Summary: This sermon was part of a study of Job in a contemporary service. It deals with longing for the past and living in the moment.
Tonight we will continue to look at the life of Job. What we have are some rambling thoughts of a guy living outside the box. Tonight I will do more philosophizing than preaching. You won’t get three points and a poem. Let me start off with a little ditty from Bruce Springsteen.
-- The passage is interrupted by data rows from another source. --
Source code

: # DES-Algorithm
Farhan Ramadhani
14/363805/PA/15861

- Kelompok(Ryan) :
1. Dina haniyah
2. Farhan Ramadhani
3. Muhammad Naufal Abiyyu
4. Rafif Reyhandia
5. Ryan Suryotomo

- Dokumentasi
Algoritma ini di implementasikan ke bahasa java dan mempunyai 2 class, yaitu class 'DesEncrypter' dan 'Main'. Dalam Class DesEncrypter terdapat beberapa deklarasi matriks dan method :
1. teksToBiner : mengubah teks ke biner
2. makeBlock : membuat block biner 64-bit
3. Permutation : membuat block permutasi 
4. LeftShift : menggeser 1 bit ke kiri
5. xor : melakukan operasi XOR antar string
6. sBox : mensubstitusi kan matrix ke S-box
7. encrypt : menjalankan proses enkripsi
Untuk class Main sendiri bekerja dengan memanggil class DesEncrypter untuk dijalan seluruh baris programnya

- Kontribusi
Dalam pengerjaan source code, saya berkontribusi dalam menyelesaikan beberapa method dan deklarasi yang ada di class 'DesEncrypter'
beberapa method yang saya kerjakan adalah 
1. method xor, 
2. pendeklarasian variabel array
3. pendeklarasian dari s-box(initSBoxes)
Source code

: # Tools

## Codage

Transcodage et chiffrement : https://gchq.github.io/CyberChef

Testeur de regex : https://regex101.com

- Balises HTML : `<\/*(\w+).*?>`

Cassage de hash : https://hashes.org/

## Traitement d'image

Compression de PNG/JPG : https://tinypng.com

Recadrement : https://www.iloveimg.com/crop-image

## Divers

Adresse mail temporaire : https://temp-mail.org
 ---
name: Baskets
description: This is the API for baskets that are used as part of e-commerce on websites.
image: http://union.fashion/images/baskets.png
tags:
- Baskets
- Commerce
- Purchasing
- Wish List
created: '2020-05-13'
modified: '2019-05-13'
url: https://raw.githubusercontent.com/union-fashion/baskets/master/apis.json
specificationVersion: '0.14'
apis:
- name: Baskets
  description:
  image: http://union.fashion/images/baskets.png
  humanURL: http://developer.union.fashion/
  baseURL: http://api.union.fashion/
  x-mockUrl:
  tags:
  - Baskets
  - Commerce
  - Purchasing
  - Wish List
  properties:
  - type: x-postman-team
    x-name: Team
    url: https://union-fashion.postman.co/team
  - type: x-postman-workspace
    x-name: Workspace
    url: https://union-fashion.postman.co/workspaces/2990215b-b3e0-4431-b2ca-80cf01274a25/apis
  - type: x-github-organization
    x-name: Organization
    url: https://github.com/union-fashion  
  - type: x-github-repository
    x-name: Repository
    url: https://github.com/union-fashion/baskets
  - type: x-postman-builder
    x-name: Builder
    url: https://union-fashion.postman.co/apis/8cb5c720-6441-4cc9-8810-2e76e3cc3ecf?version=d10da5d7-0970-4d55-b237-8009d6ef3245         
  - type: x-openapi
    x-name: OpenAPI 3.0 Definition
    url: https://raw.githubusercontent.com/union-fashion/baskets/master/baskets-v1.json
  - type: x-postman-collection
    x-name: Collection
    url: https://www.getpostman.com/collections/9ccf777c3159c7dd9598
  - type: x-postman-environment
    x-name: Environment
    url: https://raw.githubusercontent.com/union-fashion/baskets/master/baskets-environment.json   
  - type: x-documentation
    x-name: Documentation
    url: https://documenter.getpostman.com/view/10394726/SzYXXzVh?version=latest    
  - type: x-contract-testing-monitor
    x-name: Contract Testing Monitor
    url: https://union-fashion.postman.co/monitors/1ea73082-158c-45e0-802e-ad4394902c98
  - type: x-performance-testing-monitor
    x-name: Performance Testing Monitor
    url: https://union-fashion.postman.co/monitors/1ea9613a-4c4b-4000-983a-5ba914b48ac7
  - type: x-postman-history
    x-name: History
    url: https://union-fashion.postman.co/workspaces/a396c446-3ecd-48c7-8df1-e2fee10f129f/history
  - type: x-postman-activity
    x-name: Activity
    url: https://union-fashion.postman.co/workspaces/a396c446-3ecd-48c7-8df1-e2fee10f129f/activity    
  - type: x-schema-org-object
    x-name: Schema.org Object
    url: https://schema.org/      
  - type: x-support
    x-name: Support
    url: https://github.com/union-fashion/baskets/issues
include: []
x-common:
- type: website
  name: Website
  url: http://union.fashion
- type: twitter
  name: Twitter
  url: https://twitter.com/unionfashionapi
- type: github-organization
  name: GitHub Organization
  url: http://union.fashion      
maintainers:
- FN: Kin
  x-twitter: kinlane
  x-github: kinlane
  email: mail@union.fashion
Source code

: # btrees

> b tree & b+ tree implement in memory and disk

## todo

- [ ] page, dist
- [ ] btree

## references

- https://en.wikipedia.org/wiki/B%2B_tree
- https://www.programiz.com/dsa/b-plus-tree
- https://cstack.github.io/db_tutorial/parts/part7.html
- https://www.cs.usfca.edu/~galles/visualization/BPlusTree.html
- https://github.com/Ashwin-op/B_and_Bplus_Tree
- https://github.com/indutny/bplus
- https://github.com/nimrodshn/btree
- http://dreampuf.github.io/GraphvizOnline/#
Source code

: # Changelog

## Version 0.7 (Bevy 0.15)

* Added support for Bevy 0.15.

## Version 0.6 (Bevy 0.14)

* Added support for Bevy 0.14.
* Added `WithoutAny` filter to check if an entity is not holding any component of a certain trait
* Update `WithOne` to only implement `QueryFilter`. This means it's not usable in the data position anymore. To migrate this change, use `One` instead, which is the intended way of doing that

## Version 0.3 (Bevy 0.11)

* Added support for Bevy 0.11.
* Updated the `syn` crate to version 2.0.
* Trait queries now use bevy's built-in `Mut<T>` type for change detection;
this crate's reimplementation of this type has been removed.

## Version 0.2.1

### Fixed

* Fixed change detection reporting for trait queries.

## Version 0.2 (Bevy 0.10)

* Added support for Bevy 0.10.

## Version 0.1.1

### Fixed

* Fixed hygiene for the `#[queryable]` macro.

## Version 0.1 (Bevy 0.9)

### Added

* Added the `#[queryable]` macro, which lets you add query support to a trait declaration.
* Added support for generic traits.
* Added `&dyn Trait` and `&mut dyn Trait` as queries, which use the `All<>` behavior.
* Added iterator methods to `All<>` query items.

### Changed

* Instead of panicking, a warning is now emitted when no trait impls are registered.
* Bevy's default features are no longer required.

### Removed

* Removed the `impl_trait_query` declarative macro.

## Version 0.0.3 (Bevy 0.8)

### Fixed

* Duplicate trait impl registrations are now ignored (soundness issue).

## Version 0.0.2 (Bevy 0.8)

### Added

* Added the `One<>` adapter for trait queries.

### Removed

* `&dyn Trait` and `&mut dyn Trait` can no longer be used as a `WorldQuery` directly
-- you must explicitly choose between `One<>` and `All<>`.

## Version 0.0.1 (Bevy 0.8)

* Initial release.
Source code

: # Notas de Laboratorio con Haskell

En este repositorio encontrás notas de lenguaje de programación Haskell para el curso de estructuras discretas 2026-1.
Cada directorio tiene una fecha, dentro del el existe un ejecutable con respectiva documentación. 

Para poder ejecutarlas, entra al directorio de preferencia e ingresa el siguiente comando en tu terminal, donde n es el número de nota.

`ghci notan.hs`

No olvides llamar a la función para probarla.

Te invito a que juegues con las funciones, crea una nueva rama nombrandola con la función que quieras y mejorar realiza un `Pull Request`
I had a friend was a big baseball player back in high school
He could throw that speedball by you, make you look like a fool boy
Saw him the other night at this roadside bar,
I was walking in, he was walking out.
We went back inside, sat down had a few drinks
But all he kept talking about was
Glory days, well they’ll pass you by
Glory days in the wink of a young girl’s eye
Glory days, Glory days.
Here’s the start of another song see if you can tell me which song:
"Hey, everybody’s talkin’ about the good old days, right
Everybody, the good old days, the good old days
Well, let’s talk about the good old days
Come to think of it as, as bad as we think they are
these will become the good old days for our children, hum
Why don’t we , ah
Try to remember that kind of September
When life was slow and oh, so mellow, hum
Try to remember, and if you remember then follow
Oh, why does it seem the past is always better
We look back and think
The winters were warmer
The grass was greener
The skies were bluer
And smiles were bright"
The faithful of God are no different. We think about the Glory Days, the Good Ole Days. We long for a simpler time, a happier time. A time when our faith was strong and we rejoiced in our salvation. It seemed like a family reunion every time we went to church. It was as if the words the preacher spoke came directly from the mouth of God.
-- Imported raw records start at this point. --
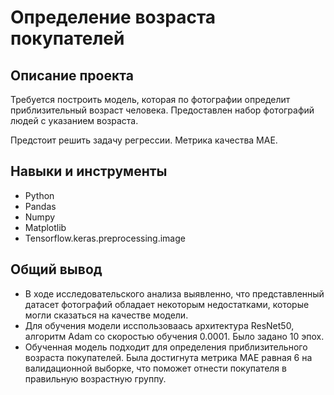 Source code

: # Определение возраста покупателей

## Описание проекта

Требуется построить модель, которая по фотографии определит приблизительный возраст человека. Предоставлен набор фотографий людей с указанием возраста.

Предстоит решить задачу регрессии. Метрика качества MAE.

## Навыки и инструменты

- Python
- Pandas
- Numpy
- Matplotlib
- Tensorflow.keras.preprocessing.image

## Общий вывод

- В ходе исследовательского анализа выявленно, что представленный датасет фотографий обладает некоторым недостатками, которые могли сказаться на качестве модели.
- Для обучения модели исспользоваась архитектура ResNet50, алгоритм Adam со скоростью обучения 0.0001. Было задано 10 эпох.
- Обученная модель подходит для определения приблизительного возраста покупателей. Была достигнута метрика MAE равная 6 на валидационной выборке, что поможет отнести покупателя в правильную возрастную группу.
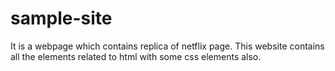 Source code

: # sample-site
It is a webpage which contains replica of netflix page.
This website contains all the elements related to html with some css elements also.
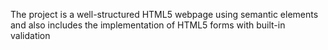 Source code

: The project is a well-structured HTML5 webpage using semantic elements and also includes the implementation of HTML5 forms with built-in validation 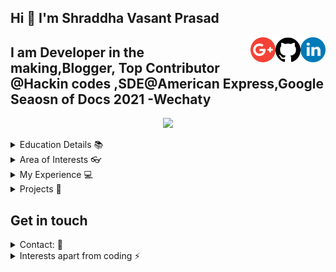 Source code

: <h2>Hi 👋 I'm Shraddha Vasant Prasad</h2>
<a href="https://www.linkedin.com/in/shraddha-v-prasad/"><img src="https://github.com/shraddhavp/shraddhavp/blob/master/linkedin.png" align="right" width="40" /></a>
<a href="https://github.com/shraddhavp"><img src="https://github.com/shraddhavp/shraddhavp/blob/master/github-logo.png" align="right" width="40" /></a>
<a href="mailto:anitha.shraddha@gmail.com"><img src="https://github.com/shraddhavp/shraddhavp/blob/master/google-plus.png" align="right" width="40" /></a>
<h2> I am Developer in the making,Blogger, Top Contributor @Hackin codes ,SDE@American Express,Google Seaosn of Docs 2021 -Wechaty</h2>
<p align="center">
<img src="https://github-readme-stats.vercel.app/api?username=shraddhavp&count_private=true&include_all_commits=true&show_icons=true&title_color=0366d6&icon_color=0366d6&text_color=24292e&bg_color=fff" />
</p>
<details>
<summary>Education Details 📚</summary>
<ul>
  <li>Engineering (Graduated 2020): <a href="https://jssateb.ac.in/">JSS ACADEMY OF TECHNICAL EDUCATION</a></li>
</ul>
</details>

<details>
<summary>Area of Interests 👓 </summary>
<ul>
  <li><a>Skills - Data Structures,Open source development,Javascript,ReactJS </a></li>
  <li><a> Tools - Python, C, C++, Java, Linux-Ubuntu, Git </a></li>
  <li><a> HTML,CSS,Javascript,Bootstrap </a></li>
</ul>
</details>


<details>
	<summary> My Experience  💻</summary>
  <ul>
    <li><a>Summer Research Intern at Computer science and Automation IISC,Bangalore</a></li>
    <li><a>Student Intern at American Express</a></li>
     <li><a>Top Contributor at HakinCodes 2020 and Girlscript Summer of code extended 2020 </a></li>
     </ul>
</details>
<details>
  <summary>  Projects 🔭 </summary>
  <ul>
    <li>OpenCV and Image processing   Based Face detection using IR thermal camera images for Army @IISC,Bangalore </li>
    <li>Automaion of manula tasks and data analytics at AmEx</li>
  </ul>
</details>
<h2>Get in touch </h2>
<details>
  <summary>Contact: 💬</summary>
  <ul>
  <li>Mail  at <a href="mailto: anitha.shraddha@gmail.com">
   anitha.shraddha@gmail.com <br>
  </a></li>
</ul>
</details>
<details>
  <summary>Interests apart from coding ⚡ </summary>
  <ul>
    <li>Classical Hindustani Singer </li>
     <li>Blogging </li>
     <li>Poem Writer -Poet</li>
    </ul>
</details>
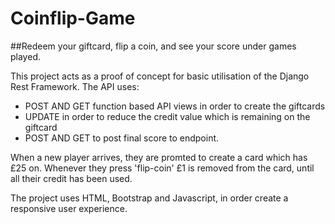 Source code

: # Coinflip-Game
##Redeem your giftcard, flip a coin, and see your score under games played. 

This project acts as a proof of concept for basic utilisation of the Django Rest Framework.
The API uses:

- POST AND GET function based API views in order to create the giftcards
- UPDATE in order to reduce the credit value which is remaining on the giftcard
- POST AND GET to post final score to endpoint.

When a new player arrives, they are promted to create a card which has £25 on. Whenever they press 'flip-coin'
£1 is removed from the card, until all their credit has been used.

The project uses HTML, Bootstrap and Javascript, in order create a responsive user experience.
But now, sadly, the luster has worn off. Our exuberant faith has been replaced by dull, disillusionment. The preacher’s words sound more like the teacher in a Charlie Brown cartoon than the very utterance of God. Oh, for a return to the Glory Days.
Job had a little pity party about the glory days too. Let’s look at what he had to say:
29:1 Job continued his discourse:
2 "How I long for the months gone by, for the days when God watched over me, 3 when his lamp shone upon my head and by his light I walked through darkness! 4 Oh, for the days when I was in my prime, when God’s intimate friendship blessed my house, 5 when the Almighty was still with me and my children were around me, 6 when my path was drenched with cream and the rock poured out for me streams of olive oil.
How often do we miss the moments of the present dwelling on the memories of the past? Could it be that these are the glory days of our life and we will look back with regret that we missed them?
As we look at the life of Job again this week, we see a man that is beset with grief, sickness, abandonment and discouragement. Hard to find anything to glory about there.
We have every modern convenience at our fingertips. We have surgeries that can give you perfect vision. We have doctors that specialize in every imaginable practice of medicine. We have computers that fit in the palm of our hand that allow us to look up virtually any piece of information we want or communicate with people on the other side of the world. With all these conveniences, can the 21st century believer expect to relish in a bed of roses without feeling a thorn or two? Of course not. Things go wrong. People get hurt. Sickness still comes. Hearts get broken. So, with all these modern surroundings we find that we really are no different than old Job.